I think I can see and hear joy when our boys are singing Jewish songs in the car and reading books from the PJ library – but how can we take it to the next level? Overnight camp is one way for sure – Friday night services outside with all of your friends, singing the Birkat Hamazon (blessing after the meal) with all of the “campy” traditions – but until they (and we) are ready for that, what can we do now? How can we ensure that they feel great about being Jewish and that they feel joy when they are doing Jewish things?
Our schedule is crazy lately. I know, I know, whose isn’t? My two big boys are both playing baseball this spring, and will soon be starting up select basketball. Both sports run concurrently (so, 2 boys playing 2 sports = NO free time, really) through early July. This schedule, plus a 30-minute drive to synagogue means we don’t get to services nearly as often as I’d like. And while there are nights I could go on my own, or just the baby and I could go, it just doesn’t happen. Much as I love our congregation and rabbi, I’m not sure I’m brave enough to go (and wrestle my munchkin into some form of quiet-ness for an hour) on my own.
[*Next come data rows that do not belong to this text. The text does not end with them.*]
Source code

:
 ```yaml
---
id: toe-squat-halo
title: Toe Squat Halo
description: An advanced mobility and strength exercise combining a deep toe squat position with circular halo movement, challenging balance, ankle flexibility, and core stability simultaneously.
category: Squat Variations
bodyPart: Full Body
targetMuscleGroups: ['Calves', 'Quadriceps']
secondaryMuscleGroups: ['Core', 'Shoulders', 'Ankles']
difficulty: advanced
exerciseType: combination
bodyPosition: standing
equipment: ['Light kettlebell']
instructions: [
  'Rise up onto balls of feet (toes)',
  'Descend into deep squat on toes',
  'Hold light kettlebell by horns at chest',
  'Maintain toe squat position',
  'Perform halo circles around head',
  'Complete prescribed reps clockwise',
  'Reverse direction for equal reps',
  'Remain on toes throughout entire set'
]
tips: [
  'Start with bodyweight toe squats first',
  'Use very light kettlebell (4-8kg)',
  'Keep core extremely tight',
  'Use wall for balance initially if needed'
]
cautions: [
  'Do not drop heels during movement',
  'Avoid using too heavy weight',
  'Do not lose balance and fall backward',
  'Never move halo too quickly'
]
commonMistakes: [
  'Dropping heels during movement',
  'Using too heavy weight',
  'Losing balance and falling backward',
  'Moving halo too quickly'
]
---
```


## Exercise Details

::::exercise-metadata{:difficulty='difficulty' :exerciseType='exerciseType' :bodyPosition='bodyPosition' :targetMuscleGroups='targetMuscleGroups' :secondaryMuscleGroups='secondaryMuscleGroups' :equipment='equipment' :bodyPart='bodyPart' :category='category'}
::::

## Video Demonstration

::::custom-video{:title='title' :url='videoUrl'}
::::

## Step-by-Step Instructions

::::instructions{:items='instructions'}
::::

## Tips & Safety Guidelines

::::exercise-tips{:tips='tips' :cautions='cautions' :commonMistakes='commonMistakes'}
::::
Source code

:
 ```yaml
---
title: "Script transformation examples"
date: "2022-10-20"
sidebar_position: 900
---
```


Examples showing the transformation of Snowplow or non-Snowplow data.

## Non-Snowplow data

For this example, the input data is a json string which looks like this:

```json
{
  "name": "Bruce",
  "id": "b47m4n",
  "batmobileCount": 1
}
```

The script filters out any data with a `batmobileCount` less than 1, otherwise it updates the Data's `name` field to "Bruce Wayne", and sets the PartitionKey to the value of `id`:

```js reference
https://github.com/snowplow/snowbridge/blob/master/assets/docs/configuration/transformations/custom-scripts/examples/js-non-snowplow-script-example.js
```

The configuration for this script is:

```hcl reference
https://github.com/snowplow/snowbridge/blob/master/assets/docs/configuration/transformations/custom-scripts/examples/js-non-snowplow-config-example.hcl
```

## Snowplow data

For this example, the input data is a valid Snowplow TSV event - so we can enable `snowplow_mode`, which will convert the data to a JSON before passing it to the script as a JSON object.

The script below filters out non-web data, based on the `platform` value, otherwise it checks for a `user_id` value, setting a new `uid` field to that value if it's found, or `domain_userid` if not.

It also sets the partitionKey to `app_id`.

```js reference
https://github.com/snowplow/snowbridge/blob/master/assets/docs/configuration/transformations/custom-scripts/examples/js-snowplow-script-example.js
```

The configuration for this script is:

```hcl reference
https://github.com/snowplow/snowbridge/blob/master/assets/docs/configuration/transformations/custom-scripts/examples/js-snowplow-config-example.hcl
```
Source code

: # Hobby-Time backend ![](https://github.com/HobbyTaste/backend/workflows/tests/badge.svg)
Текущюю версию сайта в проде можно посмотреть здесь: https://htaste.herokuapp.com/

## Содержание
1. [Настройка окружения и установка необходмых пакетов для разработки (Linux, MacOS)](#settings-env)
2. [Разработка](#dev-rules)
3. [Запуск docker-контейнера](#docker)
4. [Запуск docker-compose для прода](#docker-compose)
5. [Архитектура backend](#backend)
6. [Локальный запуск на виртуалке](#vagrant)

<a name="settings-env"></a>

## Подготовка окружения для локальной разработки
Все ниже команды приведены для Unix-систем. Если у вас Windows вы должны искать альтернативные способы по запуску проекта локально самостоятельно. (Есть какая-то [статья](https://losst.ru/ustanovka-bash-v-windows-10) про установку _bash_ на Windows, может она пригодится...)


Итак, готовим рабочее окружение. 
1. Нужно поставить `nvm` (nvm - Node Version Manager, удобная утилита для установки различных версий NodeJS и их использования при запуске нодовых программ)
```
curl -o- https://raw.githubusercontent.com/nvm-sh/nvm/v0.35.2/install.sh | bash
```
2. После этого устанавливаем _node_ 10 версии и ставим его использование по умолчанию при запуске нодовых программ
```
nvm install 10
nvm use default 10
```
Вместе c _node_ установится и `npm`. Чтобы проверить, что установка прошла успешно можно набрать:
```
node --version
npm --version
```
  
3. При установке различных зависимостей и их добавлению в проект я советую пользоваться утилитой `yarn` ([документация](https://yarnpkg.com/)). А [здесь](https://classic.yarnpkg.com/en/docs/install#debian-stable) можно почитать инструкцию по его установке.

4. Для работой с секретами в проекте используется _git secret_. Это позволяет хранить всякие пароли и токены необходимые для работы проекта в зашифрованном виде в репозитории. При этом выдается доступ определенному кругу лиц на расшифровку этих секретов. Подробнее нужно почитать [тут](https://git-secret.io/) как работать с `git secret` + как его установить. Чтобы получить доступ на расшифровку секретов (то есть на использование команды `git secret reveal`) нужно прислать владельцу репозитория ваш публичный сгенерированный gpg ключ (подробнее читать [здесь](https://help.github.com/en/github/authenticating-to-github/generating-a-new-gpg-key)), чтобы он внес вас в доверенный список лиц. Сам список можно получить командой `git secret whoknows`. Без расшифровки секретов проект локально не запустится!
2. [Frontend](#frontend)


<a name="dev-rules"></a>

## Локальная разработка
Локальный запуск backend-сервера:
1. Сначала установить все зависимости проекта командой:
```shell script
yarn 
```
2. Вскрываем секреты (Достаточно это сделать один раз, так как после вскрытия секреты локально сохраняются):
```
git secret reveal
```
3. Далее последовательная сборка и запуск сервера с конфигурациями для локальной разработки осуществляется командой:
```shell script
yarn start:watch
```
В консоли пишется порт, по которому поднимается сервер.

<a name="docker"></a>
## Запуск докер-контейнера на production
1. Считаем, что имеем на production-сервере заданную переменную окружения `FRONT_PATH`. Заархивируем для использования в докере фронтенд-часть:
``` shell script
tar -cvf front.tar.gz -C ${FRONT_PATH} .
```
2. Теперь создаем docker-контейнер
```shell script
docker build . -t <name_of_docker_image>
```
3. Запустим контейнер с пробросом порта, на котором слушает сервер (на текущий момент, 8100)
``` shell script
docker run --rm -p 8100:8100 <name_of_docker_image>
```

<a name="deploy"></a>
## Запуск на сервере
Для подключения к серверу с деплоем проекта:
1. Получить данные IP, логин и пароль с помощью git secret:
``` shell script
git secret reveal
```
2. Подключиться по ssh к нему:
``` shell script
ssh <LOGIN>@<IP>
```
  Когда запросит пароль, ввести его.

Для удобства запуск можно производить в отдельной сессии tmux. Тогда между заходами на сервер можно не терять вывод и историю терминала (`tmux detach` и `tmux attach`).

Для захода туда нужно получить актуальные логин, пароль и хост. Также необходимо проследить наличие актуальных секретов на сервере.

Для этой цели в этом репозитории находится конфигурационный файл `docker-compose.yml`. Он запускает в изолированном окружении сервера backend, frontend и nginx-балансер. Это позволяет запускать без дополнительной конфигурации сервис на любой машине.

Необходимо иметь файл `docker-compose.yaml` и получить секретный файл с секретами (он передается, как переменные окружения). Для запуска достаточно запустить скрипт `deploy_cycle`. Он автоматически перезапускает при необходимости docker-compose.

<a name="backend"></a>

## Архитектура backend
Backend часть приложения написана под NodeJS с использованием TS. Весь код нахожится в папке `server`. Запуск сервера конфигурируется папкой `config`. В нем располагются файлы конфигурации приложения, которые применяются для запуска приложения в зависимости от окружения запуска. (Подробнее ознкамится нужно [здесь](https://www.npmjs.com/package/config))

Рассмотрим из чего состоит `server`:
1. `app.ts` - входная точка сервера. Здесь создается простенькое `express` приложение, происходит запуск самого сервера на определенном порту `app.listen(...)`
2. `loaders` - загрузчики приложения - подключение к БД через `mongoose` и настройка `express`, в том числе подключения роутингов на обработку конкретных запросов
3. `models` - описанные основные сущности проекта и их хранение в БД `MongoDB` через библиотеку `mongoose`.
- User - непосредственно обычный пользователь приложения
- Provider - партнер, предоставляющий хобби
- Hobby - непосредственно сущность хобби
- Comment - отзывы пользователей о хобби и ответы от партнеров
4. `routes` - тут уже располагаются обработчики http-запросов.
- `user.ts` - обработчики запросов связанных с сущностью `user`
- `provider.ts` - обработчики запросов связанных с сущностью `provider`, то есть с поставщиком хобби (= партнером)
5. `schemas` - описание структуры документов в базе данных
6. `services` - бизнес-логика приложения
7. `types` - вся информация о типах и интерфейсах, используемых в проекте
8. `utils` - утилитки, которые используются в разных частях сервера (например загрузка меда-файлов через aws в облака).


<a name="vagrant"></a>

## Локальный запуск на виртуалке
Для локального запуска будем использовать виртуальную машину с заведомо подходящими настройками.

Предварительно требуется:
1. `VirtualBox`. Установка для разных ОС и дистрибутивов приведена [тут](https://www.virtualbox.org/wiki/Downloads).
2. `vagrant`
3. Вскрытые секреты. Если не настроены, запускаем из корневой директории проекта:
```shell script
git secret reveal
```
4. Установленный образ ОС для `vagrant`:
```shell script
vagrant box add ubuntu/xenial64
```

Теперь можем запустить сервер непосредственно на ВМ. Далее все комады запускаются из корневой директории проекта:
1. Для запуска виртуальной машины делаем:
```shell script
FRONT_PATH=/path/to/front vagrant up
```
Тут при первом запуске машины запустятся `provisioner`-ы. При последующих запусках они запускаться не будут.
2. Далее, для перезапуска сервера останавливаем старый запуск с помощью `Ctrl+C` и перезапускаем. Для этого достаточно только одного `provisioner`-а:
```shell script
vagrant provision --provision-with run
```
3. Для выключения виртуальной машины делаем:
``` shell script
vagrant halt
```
Lately, with some stuff that’s been going on, I’ve NEEDED a reconnection with something bigger than myself. I’ve needed something to remind me that some of the pettiness and general sometimes-it-stinks-to-be-a-grown-up crud I’ve been dealing with is, really and truly, small potatoes. I don’t really have a church home anymore, and, honestly, Sunday mornings are one of our FEW quiet times as a family, so I enjoy them at home. So, what’s a (gentile) girl to do?
I’ve found great comfort in us lighting the Shabbat candles lately. It’s not always right at sundown, and I don’t always get to rest or study or simply enjoy their gentle glow. But I do get the reminder that there’s something bigger out there than me and my daily struggles and joys. I get to share the blessing with my boys. Most times, Daddy lights the candles and says the blessing. One week, I did it. I loved doing it. Bubba found one of the baby’s books that has the transliteration of several Shabbat prayers (I’ve mentioned it here, before, My Shabbat) and pulled it out on his own to try to sound through some of the other simple blessings. Bear got in on that, too. It’s still all “fun” for them, but I like that they’re curious enough to try, and to ask.
More recently, I’ve lit the candles on my own, when Daddy and the big boys were out, and it was just Baby Boy and me. I even braved last week’s Tot Shabbat (once a month at our synagogue) – just Baby and me. (He loved it, by the way, danced and sang and wanted to go “up dere” on the bimah, and cried and cried when it was time to go home.)
So, while I continue to work on my own spiritual journey, I hope to continue at least lighting the candles on Friday nights to bring me back out of myself and the myopic view of life I tend to develop during our hectic weekdays. And even if my journey doesn’t lead me to any kind of conversion, I think I probably will always need Shabbat.